WORK INSTRUCTION — Within the records below, find each line that holds the string "However", then copy it.

SUPPLIED ENTRIES —

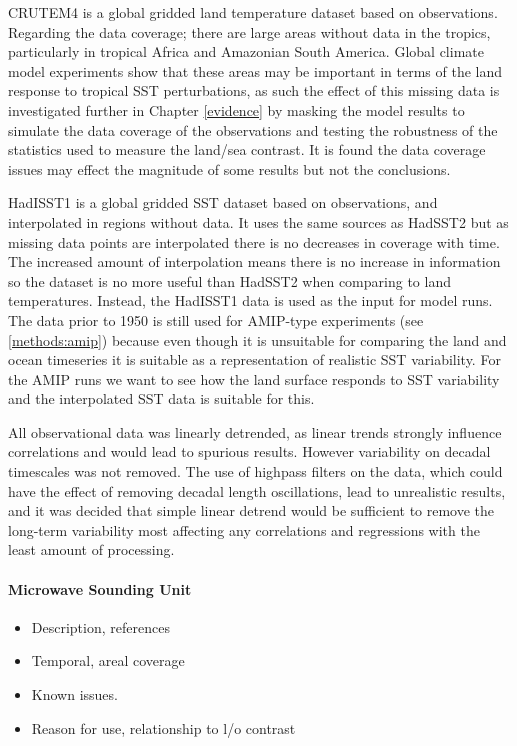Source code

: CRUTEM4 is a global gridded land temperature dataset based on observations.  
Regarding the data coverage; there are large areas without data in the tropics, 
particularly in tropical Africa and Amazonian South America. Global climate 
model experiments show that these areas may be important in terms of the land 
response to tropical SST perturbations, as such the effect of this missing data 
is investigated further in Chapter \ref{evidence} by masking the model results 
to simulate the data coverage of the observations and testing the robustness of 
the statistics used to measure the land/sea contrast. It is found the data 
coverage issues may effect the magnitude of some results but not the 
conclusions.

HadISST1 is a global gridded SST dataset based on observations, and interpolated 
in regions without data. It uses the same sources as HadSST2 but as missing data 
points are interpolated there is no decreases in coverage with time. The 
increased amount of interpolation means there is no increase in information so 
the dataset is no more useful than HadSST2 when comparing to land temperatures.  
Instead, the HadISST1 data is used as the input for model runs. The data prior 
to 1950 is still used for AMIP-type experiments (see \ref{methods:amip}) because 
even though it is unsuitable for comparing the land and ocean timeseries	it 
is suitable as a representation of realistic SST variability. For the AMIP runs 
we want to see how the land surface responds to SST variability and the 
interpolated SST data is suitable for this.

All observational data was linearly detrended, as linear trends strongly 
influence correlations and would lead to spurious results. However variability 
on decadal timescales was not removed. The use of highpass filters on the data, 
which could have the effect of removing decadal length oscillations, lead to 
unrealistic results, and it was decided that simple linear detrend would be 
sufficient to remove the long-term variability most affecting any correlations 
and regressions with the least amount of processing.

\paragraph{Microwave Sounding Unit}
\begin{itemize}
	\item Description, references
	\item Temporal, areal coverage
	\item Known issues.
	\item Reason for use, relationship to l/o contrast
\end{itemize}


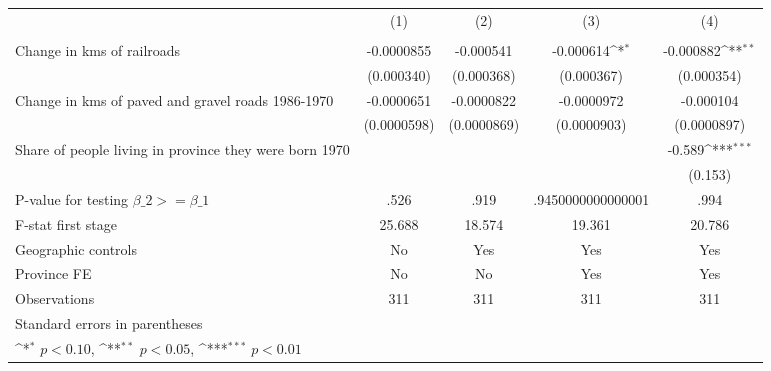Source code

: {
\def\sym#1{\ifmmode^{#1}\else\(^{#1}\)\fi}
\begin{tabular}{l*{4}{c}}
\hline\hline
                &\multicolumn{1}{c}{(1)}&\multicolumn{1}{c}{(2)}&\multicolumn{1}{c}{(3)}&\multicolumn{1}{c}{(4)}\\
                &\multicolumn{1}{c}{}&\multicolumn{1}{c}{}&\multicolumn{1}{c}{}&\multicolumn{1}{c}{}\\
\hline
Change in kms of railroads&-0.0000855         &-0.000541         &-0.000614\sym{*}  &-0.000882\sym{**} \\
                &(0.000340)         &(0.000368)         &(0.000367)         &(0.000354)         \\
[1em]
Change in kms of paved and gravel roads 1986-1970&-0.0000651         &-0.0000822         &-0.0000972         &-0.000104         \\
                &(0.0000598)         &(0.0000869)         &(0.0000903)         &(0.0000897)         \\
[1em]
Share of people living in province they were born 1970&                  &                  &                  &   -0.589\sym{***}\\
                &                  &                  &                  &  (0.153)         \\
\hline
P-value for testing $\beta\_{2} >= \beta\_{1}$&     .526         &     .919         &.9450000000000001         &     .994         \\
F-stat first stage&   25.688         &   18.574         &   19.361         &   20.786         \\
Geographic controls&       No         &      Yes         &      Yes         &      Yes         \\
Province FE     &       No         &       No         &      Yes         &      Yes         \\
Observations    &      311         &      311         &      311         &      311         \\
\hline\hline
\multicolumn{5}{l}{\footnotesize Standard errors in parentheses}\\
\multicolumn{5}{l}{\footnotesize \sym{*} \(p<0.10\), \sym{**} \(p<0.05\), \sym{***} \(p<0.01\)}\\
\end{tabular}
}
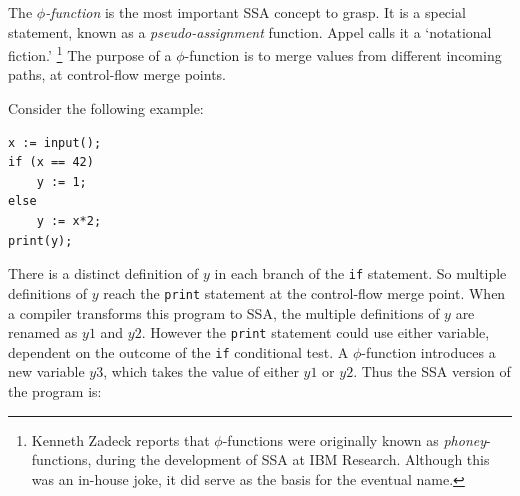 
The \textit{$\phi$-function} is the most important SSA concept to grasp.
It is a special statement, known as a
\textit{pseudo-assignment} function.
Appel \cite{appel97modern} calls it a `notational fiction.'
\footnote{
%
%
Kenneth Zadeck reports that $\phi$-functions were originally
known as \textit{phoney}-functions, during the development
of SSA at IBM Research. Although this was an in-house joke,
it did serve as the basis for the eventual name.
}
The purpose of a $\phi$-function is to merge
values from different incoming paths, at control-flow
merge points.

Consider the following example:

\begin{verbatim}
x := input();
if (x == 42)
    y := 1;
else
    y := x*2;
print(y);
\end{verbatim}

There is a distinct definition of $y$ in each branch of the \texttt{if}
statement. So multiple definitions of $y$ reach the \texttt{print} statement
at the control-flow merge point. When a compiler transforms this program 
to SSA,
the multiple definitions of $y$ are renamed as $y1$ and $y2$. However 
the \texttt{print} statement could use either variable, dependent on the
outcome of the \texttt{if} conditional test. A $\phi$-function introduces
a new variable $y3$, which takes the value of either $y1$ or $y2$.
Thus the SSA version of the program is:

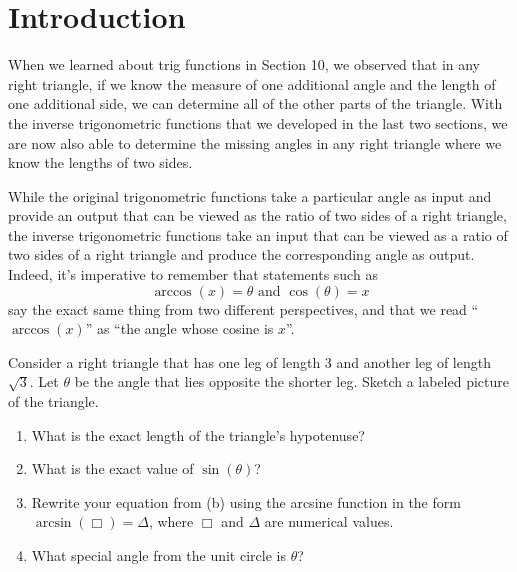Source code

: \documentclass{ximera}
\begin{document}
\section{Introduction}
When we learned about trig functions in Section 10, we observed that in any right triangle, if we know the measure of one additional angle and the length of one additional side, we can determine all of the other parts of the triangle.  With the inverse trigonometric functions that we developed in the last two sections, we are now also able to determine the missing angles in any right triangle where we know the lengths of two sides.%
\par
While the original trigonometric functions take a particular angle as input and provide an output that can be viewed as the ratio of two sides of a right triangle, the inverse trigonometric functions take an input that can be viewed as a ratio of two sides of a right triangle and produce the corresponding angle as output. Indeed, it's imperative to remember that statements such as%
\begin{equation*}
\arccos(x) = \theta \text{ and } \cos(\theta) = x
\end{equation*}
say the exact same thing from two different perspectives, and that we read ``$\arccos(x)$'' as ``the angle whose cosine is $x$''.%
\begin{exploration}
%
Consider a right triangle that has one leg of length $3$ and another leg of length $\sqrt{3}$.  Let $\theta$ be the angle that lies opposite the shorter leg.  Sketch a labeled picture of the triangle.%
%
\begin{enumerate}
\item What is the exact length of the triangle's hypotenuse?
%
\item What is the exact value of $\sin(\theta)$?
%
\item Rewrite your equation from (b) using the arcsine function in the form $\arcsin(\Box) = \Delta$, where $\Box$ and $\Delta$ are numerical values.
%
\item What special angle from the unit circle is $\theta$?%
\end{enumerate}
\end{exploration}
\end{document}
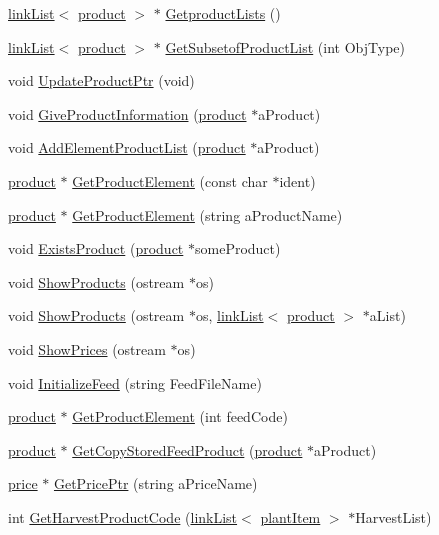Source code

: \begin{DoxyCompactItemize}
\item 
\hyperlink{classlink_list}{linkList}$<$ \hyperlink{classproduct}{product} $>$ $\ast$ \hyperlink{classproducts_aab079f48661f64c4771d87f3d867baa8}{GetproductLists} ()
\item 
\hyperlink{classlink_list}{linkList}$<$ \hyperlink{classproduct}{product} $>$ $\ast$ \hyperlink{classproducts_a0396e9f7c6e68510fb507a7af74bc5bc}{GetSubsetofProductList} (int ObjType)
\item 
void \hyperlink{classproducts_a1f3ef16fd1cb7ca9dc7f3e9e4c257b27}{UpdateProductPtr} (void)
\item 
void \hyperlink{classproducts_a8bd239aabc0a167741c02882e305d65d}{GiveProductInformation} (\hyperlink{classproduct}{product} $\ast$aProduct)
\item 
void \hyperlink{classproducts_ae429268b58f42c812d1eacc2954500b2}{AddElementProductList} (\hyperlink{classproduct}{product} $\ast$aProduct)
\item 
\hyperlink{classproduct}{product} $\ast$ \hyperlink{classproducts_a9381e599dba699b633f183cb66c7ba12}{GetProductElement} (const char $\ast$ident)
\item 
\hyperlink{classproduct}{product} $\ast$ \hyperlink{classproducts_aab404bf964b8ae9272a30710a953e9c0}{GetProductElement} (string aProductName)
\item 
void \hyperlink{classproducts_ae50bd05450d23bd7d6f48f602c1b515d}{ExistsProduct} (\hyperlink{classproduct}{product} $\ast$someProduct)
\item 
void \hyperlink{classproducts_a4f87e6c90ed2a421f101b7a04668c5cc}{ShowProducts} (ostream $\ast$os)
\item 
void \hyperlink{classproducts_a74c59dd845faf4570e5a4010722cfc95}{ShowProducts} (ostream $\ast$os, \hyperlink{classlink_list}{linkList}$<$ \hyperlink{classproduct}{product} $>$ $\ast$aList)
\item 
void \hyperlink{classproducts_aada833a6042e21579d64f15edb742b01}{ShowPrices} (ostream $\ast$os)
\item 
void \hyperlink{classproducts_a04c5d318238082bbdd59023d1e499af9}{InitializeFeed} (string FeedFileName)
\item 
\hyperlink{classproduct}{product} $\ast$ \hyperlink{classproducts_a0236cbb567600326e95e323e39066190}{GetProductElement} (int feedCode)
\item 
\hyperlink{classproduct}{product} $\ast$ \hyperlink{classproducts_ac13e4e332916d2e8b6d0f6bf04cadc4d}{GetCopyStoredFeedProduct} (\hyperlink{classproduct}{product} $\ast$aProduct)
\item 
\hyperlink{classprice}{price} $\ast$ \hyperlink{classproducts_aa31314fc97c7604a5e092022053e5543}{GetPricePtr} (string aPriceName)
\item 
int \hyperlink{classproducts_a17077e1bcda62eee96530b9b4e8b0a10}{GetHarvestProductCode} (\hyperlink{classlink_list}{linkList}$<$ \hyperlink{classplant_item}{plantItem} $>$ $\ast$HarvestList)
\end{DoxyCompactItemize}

TASK RESPONSE —
influence correlations and would lead to spurious results. However variability 
the multiple definitions of $y$ are renamed as $y1$ and $y2$. However 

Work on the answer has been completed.